* [Work task]
Keep every line of the data below that has the string "just" and present those lines.
--- Source information ---
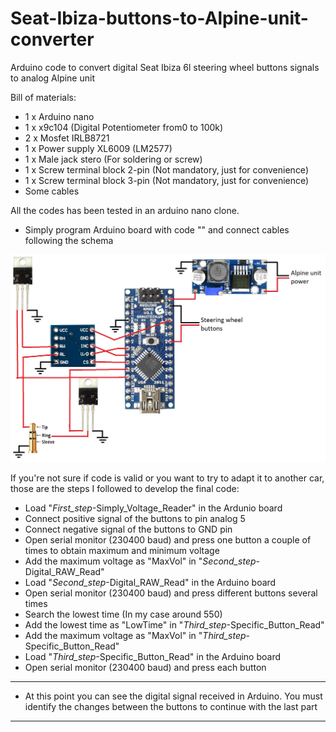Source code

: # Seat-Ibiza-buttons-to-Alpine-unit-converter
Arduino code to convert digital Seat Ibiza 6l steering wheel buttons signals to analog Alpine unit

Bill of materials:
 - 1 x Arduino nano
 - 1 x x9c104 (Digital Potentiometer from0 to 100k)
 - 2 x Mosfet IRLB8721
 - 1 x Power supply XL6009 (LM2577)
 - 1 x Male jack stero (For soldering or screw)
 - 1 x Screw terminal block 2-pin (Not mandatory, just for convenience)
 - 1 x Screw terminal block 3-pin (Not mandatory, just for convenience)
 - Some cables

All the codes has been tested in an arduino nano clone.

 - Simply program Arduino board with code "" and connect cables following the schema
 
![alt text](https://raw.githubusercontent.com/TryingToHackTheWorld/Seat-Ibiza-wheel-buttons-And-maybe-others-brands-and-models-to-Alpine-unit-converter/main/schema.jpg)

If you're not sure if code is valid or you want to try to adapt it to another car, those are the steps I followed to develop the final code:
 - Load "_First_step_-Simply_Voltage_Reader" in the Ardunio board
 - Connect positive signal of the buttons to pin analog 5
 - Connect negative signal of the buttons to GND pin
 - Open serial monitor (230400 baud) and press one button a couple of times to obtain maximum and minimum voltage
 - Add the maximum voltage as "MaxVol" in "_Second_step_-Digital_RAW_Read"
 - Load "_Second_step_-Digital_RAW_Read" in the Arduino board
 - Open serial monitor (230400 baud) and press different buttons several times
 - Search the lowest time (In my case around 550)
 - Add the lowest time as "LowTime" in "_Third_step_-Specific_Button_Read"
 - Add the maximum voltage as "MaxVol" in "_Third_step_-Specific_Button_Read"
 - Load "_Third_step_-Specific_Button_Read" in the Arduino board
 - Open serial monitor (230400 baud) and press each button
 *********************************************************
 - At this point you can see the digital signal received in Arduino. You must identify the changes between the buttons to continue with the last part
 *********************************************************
---
* [Result for this exercise]
 - 1 x Screw terminal block 2-pin (Not mandatory, just for convenience)
 - 1 x Screw terminal block 3-pin (Not mandatory, just for convenience)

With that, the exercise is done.